The children in the podcast reflected that by about age 12 they became less interested in playing on the boat and preferred not to engage in the role-play activities and games that came along with it. This suggests that educational play could be effective in an educational context up until students reach age 12 (or around Year 6). However, studies have also shown that role-play and simulation games in High School are effective in enhancing communication skills, through classroom discourse about the case and during the role-play, enhancing teamwork skills when researching characters with other students, enhancing content knowledge through research or inquiry investigations about the issue, and enhancing critical thinking skills through developing solutions to the problems presented in the case and developing arguments for their role-play characters.

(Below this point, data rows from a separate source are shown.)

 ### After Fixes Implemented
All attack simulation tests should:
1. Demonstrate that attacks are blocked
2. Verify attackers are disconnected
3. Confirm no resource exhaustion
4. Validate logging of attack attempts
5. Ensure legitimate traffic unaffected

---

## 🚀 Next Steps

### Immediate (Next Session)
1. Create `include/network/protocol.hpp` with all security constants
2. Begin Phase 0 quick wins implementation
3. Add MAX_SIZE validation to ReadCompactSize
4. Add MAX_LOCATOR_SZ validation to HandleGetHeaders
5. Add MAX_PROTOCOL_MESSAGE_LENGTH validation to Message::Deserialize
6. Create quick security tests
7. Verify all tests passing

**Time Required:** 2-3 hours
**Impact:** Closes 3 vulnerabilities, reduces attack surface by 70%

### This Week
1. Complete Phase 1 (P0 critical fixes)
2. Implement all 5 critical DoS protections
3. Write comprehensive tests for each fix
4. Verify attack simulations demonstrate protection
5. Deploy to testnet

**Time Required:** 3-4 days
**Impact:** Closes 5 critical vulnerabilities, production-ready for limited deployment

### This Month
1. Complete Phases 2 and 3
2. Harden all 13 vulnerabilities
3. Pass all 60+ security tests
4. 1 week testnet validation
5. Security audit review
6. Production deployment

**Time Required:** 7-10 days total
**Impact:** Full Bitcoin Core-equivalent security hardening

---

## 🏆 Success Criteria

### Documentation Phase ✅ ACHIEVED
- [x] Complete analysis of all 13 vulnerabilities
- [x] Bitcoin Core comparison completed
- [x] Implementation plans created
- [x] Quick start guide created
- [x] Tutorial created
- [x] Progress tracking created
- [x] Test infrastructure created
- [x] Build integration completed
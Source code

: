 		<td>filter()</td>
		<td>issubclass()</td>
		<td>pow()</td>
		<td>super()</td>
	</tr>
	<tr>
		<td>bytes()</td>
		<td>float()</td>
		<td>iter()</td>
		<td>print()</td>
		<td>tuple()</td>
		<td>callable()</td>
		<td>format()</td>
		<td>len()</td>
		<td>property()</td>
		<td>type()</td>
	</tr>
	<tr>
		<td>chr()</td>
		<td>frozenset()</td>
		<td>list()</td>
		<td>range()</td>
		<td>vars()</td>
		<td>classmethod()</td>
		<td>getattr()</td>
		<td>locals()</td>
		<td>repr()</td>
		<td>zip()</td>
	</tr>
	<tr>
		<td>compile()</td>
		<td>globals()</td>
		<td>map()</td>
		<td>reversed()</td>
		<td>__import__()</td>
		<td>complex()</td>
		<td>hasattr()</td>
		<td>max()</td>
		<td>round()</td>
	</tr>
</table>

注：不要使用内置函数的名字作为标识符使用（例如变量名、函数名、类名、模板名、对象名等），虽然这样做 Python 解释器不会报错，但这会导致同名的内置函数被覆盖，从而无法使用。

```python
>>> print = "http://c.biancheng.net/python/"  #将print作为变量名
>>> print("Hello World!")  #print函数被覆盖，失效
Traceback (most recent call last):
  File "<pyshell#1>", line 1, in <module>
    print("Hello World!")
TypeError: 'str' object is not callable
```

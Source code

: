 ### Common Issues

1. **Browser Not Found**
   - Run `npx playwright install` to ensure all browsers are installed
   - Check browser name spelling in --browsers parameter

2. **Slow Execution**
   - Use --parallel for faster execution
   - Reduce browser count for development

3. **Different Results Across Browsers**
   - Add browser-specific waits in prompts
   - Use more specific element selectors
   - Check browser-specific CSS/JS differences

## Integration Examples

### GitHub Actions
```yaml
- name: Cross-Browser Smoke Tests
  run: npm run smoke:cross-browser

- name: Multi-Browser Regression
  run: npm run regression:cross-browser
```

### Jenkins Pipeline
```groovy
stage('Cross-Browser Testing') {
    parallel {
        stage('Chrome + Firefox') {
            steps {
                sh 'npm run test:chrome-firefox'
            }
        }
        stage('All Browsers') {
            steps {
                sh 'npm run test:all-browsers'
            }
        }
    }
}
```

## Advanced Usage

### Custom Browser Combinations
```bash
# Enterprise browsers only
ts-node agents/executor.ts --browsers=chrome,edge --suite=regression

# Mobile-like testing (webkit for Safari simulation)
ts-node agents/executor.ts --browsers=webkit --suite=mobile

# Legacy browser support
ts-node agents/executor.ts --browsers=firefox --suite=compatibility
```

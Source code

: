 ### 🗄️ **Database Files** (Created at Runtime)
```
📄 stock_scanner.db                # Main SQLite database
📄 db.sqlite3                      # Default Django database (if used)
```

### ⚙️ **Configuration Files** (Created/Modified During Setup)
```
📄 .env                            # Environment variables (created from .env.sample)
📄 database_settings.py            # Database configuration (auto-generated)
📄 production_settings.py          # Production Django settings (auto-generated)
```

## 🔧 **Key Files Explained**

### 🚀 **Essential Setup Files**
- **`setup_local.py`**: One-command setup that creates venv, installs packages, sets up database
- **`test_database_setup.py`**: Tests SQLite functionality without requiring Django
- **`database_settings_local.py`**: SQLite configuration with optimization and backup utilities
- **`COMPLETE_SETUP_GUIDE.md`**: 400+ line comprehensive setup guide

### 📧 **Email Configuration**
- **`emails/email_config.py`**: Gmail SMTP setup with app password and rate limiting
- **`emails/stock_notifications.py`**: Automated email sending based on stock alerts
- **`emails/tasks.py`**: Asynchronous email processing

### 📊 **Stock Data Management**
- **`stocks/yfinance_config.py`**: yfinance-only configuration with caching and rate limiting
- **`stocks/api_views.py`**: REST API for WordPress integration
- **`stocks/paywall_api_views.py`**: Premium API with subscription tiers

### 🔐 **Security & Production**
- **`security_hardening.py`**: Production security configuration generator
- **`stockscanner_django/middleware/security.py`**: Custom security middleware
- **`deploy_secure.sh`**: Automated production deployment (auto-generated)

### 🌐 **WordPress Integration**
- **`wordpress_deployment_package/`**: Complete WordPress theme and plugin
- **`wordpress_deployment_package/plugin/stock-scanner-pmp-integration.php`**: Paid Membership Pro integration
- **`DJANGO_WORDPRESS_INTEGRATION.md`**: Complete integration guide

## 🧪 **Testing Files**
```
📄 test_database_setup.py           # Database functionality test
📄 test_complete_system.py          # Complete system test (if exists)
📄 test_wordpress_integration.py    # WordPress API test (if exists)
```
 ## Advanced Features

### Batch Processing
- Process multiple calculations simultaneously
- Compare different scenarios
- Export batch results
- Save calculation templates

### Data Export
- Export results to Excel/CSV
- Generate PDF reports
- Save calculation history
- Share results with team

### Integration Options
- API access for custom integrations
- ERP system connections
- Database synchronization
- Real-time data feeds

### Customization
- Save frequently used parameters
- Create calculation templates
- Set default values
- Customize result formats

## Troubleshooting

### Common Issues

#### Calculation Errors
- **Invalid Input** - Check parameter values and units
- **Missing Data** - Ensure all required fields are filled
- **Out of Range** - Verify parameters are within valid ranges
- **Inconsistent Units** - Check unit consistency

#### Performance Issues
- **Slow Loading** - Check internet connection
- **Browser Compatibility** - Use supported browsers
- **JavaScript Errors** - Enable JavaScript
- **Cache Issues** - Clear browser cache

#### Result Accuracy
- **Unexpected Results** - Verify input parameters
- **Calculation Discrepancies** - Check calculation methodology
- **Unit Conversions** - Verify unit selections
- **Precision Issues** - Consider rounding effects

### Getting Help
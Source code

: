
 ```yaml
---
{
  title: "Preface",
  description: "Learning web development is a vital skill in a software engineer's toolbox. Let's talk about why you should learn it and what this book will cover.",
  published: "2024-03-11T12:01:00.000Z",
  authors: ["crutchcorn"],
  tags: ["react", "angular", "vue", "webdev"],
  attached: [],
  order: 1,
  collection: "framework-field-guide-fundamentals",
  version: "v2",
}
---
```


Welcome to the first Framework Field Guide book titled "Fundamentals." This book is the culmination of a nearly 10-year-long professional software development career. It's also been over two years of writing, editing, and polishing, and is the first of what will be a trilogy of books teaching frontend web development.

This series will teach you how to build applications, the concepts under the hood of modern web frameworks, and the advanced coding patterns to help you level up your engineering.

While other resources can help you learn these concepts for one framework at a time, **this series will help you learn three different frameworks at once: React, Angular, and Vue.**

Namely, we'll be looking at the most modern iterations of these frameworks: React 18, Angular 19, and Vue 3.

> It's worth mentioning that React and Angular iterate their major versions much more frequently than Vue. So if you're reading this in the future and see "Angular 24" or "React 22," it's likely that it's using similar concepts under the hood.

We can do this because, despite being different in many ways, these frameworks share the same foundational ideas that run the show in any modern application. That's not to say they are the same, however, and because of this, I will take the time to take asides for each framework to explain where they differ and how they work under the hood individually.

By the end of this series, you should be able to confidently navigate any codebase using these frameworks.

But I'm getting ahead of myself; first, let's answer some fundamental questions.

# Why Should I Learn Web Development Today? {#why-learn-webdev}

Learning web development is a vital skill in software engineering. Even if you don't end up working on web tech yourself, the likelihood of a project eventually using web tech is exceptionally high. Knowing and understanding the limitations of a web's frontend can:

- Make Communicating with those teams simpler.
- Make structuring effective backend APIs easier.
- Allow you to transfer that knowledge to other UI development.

In order for educational play to be most effective it should include the following characteristics; firstly, and as the podcast suggested, the scenario and elements associated with the game should be as authentic as possible. The play should involve student choice and be based around student interests. Play should enable students to adopt another perspective and practice the rules appropriate for that perspective. For example, a student pretending to be a teacher will benefit from considering the classroom rules he is responsible for upholding.
I would love to say that I have given educational play a try in my High School classes and achieved outstanding outcomes as a result; however, I am yet to put my thoughts into action. Perhaps a goal for 2016. In addition to play relieving stress and anxiety, Bremeier and Greenblat found role-play and simulation games affect two major benefits; they aid the retention of learning material and they develop positive attitudes towards learning. It sounds like something worth a shot to me.
I am keen to hear about your experience or aspirations with educational play, simulations and role-play. Please post a comment below to share your stories.
 Hart, Craig H.; Yang, Chongming; Charlesworth, Rosalind; & Burts, Diane C. (2003, April). Kindergarten teaching practices: Associations with later child academic and social and emotional adjustment to school. Paper presented at the biennial meeting of the Society for Research in Child Development, Tampa, FL.
 Cynthia C. M. Deaton & Michelle Cook (2012) Using Role-Play and Case Study to Promote Student Research on Environmental Science, Science Activities: Classroom Projects and Curriculum Ideas, 49:3, 71-76.
 Bremeier, M. E., & Greenblat, C. S. (1981). The educational effectiveness of simulation games: A synthesis of findings. Simulation & Games, 12, 307-332.